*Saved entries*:

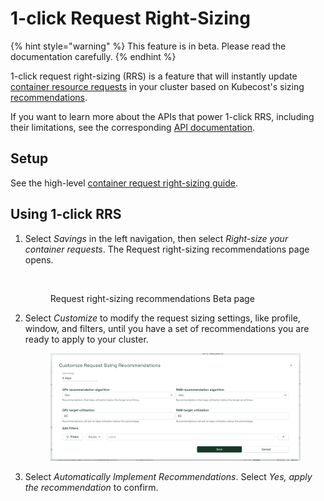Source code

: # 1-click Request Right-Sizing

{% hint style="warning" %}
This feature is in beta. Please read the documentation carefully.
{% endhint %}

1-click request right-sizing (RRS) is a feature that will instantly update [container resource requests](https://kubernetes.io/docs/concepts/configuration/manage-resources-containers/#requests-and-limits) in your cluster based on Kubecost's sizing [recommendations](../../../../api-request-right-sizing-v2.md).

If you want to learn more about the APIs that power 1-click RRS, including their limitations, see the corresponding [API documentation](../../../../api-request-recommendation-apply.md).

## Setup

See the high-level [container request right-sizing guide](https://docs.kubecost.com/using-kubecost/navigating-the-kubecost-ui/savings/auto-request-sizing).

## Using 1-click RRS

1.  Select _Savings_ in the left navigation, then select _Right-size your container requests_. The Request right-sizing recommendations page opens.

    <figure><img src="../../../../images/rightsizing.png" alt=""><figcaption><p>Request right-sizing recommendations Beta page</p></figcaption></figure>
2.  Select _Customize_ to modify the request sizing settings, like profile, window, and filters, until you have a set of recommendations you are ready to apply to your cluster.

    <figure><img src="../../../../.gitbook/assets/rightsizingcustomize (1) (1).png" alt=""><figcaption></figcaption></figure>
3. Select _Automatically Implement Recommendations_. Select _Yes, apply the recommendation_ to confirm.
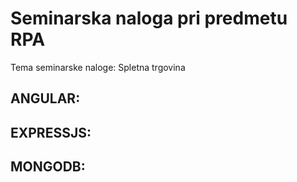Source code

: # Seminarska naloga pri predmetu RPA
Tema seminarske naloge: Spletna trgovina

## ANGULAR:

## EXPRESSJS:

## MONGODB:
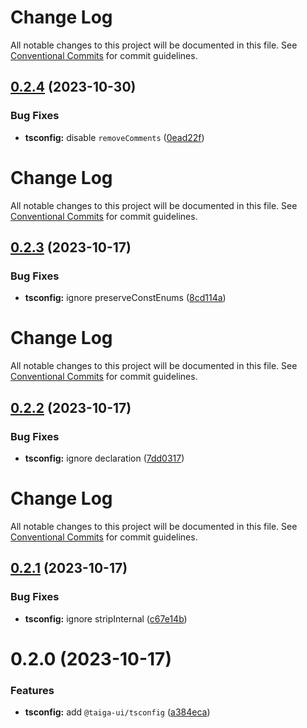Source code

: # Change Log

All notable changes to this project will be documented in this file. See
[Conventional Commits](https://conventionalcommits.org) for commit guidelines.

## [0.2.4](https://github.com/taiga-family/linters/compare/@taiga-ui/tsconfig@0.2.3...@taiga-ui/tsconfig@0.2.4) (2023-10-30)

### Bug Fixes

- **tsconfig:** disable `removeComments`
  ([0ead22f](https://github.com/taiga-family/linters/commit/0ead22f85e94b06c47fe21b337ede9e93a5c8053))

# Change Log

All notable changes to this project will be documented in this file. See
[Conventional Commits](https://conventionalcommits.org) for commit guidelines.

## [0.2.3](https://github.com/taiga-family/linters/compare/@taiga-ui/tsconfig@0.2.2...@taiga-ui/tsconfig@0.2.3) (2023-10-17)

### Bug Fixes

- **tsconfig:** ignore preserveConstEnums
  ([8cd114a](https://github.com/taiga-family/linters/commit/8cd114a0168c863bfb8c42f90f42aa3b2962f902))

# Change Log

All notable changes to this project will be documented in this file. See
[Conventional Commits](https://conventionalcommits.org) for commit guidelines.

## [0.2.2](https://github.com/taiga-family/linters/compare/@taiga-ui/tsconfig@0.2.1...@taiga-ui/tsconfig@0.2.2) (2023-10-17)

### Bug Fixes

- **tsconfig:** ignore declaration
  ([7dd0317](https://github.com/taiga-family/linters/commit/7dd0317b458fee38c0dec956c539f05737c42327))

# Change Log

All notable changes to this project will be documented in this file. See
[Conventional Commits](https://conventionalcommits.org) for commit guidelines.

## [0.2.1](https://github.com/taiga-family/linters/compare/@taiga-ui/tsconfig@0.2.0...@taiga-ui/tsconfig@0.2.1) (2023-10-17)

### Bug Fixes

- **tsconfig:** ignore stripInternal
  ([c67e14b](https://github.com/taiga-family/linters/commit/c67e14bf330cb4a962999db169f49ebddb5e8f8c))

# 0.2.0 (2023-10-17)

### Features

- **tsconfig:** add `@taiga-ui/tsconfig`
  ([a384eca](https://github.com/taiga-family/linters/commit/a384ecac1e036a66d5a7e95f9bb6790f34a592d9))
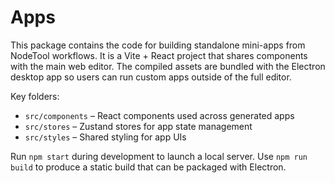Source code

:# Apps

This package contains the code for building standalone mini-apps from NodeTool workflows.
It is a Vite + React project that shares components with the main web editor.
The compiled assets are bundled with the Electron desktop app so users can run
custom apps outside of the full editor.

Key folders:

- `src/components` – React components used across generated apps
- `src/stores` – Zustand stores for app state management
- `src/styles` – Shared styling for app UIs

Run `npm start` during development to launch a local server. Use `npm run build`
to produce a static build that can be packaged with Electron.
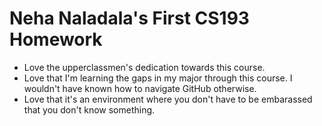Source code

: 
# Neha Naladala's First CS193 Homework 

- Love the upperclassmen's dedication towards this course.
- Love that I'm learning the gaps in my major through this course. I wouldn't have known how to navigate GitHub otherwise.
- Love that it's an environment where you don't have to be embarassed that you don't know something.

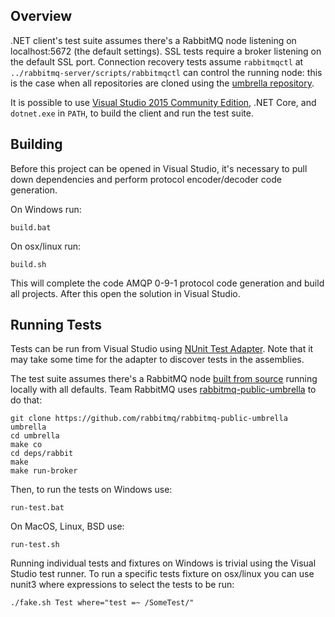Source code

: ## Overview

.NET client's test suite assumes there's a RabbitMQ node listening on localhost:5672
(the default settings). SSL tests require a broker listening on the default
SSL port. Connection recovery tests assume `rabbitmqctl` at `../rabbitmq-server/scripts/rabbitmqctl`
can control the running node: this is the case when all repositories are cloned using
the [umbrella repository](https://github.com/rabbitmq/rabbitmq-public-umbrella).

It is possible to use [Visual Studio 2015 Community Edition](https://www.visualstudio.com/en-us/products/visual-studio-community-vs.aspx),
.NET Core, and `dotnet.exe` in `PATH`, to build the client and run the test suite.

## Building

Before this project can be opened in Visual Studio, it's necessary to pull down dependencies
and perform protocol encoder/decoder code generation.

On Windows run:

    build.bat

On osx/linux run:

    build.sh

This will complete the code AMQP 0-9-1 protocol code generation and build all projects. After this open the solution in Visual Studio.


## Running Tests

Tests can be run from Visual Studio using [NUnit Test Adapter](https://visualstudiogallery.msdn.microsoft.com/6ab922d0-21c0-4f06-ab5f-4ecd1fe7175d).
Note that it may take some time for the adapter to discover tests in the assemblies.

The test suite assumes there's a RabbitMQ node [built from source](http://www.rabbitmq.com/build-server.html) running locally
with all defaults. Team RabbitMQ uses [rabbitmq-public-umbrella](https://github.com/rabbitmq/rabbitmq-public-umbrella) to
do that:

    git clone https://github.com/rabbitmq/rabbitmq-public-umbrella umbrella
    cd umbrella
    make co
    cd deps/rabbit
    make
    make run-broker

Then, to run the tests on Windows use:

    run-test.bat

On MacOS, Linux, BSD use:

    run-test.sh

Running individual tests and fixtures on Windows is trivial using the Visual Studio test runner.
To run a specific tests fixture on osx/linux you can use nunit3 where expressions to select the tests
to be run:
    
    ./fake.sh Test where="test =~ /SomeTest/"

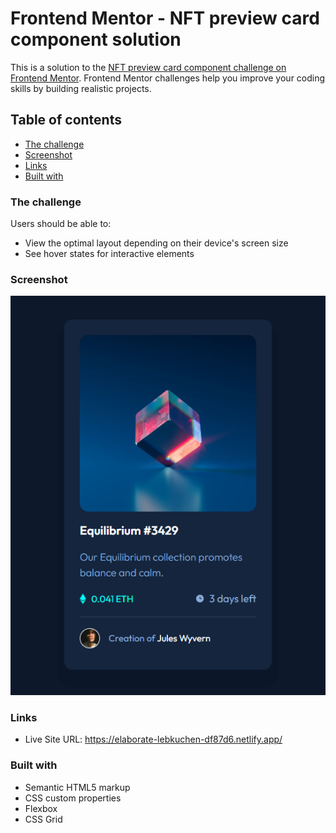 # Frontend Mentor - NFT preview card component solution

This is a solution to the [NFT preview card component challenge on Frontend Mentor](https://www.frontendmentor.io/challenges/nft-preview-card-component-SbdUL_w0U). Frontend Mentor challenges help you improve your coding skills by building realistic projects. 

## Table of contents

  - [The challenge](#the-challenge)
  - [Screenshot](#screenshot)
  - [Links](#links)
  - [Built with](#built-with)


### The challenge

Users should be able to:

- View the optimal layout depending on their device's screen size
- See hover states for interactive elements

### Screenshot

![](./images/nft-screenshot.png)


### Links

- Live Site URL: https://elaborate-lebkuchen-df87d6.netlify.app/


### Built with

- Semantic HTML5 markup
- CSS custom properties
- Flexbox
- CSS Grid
---
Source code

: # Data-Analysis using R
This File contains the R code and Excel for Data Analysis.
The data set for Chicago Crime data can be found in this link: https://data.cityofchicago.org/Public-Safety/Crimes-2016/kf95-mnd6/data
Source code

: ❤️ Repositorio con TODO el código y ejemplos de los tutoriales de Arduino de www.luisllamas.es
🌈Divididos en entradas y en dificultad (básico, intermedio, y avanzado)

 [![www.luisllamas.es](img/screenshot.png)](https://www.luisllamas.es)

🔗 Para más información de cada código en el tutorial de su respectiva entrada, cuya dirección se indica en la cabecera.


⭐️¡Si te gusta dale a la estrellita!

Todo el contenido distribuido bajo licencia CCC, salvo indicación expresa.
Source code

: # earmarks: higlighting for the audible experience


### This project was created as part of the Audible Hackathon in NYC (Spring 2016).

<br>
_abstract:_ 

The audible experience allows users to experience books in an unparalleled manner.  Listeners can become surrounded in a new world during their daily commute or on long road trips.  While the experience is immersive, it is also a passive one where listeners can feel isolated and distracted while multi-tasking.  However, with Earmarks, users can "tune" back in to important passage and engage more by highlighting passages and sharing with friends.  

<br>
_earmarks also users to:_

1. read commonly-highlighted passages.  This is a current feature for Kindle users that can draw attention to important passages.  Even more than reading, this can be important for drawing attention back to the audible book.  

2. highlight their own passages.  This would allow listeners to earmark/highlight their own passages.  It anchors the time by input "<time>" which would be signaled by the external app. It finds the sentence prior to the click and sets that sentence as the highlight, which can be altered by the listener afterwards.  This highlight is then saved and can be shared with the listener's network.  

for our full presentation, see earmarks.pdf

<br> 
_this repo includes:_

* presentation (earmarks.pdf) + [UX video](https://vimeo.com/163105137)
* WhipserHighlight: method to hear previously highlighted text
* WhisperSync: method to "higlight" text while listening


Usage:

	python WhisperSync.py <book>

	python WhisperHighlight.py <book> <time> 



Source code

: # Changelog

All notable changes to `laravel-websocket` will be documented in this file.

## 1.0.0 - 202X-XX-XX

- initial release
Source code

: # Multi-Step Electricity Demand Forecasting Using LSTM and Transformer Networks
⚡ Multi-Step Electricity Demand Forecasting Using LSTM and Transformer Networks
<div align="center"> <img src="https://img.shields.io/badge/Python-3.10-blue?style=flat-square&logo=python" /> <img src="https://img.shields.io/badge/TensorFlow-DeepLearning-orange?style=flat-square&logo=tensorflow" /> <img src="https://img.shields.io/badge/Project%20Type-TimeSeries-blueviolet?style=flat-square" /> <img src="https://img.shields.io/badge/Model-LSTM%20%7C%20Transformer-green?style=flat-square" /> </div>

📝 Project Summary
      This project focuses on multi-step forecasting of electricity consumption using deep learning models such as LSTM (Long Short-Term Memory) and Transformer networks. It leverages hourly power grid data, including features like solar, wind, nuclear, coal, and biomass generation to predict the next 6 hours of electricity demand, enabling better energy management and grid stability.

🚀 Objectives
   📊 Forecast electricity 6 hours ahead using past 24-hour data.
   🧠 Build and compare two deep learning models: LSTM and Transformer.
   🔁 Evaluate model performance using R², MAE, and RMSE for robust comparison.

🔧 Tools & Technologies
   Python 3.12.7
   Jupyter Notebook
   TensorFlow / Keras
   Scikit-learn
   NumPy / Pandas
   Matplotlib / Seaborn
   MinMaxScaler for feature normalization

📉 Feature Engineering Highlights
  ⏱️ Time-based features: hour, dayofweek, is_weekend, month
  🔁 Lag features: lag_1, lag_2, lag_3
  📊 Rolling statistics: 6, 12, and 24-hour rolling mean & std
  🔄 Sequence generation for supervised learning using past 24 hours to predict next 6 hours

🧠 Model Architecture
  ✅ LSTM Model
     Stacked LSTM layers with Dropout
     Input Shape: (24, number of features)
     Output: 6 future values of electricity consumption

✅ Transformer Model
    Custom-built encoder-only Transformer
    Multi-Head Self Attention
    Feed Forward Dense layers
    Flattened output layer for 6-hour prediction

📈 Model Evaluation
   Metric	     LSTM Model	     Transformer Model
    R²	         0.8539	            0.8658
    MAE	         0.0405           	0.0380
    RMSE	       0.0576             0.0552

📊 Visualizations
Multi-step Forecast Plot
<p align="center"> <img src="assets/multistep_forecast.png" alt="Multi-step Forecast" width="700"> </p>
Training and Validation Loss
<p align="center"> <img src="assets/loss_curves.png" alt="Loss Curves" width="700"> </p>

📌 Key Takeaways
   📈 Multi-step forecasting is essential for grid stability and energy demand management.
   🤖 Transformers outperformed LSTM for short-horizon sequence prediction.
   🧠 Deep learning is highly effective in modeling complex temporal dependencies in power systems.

*Task to complete*:
The reply should consist solely of the lines above from the one that has "Training and Validation Loss" through the one that has "in power systems.", reproduced exactly.

*Answer box*:
Training and Validation Loss
<p align="center"> <img src="assets/loss_curves.png" alt="Loss Curves" width="700"> </p>

📌 Key Takeaways
   📈 Multi-step forecasting is essential for grid stability and energy demand management.
   🤖 Transformers outperformed LSTM for short-horizon sequence prediction.
   🧠 Deep learning is highly effective in modeling complex temporal dependencies in power systems.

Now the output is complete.